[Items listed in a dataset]
________________________________________

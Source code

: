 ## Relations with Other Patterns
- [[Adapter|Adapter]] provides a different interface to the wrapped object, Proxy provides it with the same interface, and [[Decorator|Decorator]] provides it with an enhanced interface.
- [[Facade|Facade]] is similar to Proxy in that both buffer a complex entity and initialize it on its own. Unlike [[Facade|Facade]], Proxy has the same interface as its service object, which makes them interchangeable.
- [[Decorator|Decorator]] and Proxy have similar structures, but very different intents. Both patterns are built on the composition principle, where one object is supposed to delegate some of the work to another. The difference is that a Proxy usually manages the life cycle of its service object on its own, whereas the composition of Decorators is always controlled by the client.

________________________________________

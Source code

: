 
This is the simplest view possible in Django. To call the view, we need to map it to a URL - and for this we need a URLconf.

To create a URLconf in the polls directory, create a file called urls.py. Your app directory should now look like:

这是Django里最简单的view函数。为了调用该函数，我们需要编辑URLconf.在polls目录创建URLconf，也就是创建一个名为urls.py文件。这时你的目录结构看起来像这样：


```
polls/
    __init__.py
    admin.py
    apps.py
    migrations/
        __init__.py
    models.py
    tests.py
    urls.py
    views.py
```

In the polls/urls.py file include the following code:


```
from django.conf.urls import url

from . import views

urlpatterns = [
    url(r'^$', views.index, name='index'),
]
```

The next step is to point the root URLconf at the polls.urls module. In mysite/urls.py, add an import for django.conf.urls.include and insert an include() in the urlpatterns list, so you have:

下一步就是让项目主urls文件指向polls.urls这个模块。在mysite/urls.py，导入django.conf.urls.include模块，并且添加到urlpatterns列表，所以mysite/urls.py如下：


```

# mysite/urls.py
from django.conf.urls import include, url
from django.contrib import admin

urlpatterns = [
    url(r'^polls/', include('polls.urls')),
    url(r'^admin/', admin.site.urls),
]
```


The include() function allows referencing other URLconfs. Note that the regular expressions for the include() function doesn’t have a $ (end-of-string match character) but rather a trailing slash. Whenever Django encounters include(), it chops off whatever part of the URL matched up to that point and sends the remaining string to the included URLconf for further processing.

________________________________________

Transcribe the records above exactly, beginning at the line that contains "with Other Patterns" and ending with the line that contains "- [[Decorator|Decorator]] and", both included, and nothing else.

: ## Relations with Other Patterns
- [[Adapter|Adapter]] provides a different interface to the wrapped object, Proxy provides it with the same interface, and [[Decorator|Decorator]] provides it with an enhanced interface.
- [[Facade|Facade]] is similar to Proxy in that both buffer a complex entity and initialize it on its own. Unlike [[Facade|Facade]], Proxy has the same interface as its service object, which makes them interchangeable.
- [[Decorator|Decorator]] and Proxy have similar structures, but very different intents. Both patterns are built on the composition principle, where one object is supposed to delegate some of the work to another. The difference is that a Proxy usually manages the life cycle of its service object on its own, whereas the composition of Decorators is always controlled by the client.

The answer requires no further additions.